This comes from the Better Homes and Garden Cookbook. However, I added the orange flavor to it, and the glaze option at the end.
- 1 3/4 cups flour
- 1/2 c sugar
- 2 ts baking powder
- 1/4 salt
- 1 beaten egg
- 3/4 cup milk
- 1/4 cup canola oil
- 1 cup coarsely chopped cranberries
- 1 tsp orange zest (or grated orange peel)
- Grease twelve 2 1/2 inch muffin cups or line with paper baking cups; set
aside. In a medium mixing bowl dry ingredients. Make a well in the
center of dry mixture; set aside.
- In another mixing bowl combine remaining ingredients. Add egg mixture to dry mixture. Stir till just moistened.

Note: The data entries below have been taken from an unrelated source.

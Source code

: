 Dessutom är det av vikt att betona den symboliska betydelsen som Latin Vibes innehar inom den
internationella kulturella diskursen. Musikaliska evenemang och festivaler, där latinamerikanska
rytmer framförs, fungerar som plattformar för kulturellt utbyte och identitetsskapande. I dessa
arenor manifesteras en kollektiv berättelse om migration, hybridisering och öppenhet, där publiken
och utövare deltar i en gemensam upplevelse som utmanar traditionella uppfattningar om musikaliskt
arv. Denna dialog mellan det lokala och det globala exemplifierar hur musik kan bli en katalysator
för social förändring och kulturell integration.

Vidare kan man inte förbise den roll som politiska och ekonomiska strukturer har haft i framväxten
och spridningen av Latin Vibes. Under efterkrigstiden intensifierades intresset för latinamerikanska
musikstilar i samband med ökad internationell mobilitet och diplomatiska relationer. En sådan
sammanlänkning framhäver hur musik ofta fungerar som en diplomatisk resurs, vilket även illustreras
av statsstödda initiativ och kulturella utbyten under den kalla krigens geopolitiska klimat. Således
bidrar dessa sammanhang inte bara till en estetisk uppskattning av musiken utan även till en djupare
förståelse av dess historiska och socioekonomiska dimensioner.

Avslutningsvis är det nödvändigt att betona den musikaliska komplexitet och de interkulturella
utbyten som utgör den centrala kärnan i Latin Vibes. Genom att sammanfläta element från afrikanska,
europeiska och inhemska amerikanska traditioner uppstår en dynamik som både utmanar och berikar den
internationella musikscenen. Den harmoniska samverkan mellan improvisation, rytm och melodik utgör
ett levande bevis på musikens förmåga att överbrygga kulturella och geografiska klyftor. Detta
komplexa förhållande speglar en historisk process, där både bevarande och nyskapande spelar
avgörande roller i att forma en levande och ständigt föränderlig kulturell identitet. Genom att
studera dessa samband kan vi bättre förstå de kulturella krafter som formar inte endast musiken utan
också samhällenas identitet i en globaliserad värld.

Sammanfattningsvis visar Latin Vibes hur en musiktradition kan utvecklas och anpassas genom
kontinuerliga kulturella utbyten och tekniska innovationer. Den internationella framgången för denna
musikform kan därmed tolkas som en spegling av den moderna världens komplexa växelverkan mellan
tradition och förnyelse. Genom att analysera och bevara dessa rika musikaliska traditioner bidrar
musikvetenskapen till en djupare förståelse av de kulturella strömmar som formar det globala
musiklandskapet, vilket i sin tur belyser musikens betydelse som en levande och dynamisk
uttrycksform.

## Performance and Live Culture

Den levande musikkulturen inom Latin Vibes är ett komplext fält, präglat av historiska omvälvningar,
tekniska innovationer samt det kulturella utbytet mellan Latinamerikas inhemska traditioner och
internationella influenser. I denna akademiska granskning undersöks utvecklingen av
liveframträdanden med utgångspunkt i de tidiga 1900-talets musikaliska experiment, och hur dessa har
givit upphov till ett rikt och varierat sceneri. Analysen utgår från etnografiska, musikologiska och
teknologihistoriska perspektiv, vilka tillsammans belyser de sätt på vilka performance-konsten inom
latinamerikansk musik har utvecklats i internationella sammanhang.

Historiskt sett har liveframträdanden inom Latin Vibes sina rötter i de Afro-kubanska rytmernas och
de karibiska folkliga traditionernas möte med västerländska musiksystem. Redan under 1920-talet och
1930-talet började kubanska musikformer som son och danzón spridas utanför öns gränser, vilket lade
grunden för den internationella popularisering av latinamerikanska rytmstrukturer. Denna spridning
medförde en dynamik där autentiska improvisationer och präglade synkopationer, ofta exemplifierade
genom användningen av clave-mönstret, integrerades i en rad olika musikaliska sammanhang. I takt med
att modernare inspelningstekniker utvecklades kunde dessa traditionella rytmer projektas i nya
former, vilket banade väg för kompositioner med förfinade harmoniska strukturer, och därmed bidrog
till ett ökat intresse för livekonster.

- Spoon batter into prepared muffin cups, filling each one 2/3 full. Bake in oven 400 F for 20 minutes or until golden. Cool in muffin cups on a wire rack for 5 minutes. Remove from muffin cups; serve warm. Makes 10 to 12.
For a sweet muffin, top with a simple glaze: 1/2 cup powdered sugar, 1/2 tsp grated orange peel, and 1 Tbsp fresh squeezed orange juice. Mix together in a small bowl and drizzle over muffins after they have cooled for a couple of minutes.